# [PROVIDED RECORDS]
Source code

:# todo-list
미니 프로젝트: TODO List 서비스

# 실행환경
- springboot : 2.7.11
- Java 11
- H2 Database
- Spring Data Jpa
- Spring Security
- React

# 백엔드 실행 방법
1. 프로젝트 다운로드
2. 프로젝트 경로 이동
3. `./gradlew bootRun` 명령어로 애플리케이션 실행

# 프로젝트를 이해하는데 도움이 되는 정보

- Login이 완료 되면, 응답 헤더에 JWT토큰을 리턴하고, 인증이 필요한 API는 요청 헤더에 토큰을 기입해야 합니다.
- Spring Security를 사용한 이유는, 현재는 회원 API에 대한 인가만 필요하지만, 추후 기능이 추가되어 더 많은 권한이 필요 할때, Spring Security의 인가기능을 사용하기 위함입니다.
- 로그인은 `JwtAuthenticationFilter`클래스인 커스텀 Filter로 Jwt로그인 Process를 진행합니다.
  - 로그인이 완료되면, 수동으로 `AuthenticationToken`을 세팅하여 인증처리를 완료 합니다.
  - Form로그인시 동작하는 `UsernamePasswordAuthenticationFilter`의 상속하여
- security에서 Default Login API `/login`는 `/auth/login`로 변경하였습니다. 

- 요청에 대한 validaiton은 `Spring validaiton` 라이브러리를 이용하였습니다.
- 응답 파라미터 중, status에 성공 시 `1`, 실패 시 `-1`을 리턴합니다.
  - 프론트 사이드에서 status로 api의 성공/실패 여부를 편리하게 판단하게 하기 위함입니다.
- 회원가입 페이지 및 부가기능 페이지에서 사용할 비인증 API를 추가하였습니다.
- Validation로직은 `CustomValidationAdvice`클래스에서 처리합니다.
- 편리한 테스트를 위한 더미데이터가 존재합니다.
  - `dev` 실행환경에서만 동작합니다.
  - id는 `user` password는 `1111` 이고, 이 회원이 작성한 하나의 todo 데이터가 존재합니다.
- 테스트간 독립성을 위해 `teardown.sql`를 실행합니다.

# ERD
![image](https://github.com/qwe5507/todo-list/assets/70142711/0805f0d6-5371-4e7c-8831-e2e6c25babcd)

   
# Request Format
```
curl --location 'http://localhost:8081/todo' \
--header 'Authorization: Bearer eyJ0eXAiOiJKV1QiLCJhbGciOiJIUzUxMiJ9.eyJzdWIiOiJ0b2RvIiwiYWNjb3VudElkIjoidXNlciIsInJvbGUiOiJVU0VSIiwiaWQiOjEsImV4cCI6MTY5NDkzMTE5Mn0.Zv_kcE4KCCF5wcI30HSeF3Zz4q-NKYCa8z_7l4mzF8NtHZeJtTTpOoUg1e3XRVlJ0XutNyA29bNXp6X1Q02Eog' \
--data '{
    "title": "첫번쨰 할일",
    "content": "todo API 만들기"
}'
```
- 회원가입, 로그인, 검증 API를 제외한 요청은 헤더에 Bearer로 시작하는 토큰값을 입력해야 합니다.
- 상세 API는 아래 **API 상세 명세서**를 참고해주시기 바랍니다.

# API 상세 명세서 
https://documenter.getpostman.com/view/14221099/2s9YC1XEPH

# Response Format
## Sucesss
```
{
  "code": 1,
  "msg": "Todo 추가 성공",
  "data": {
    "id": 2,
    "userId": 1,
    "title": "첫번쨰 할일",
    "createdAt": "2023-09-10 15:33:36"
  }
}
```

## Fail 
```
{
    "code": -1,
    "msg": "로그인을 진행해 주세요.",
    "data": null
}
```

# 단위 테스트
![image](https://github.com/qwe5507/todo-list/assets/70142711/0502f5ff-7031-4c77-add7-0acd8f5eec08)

--

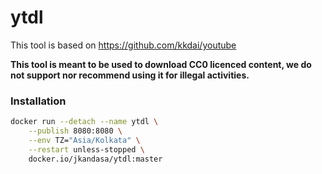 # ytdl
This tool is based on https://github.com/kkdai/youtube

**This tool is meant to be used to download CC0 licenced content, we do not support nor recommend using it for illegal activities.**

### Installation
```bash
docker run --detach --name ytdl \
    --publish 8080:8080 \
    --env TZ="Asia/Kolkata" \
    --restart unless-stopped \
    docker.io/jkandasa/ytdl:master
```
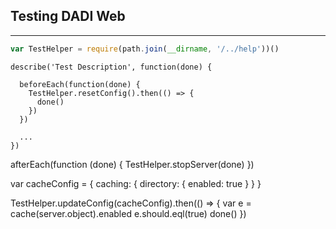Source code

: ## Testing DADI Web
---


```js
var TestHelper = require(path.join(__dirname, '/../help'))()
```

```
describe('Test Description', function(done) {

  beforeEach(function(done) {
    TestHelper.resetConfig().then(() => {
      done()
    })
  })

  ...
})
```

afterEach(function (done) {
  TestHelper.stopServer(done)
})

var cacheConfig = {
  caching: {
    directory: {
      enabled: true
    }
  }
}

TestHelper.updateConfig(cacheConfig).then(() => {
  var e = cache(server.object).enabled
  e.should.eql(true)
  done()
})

# [TASK DIRECTIONS]
Copy out each line from the listing that contains the string "API는".

# [EXERCISE RESPONSE]
- Login이 완료 되면, 응답 헤더에 JWT토큰을 리턴하고, 인증이 필요한 API는 요청 헤더에 토큰을 기입해야 합니다.
- 상세 API는 아래 **API 상세 명세서**를 참고해주시기 바랍니다.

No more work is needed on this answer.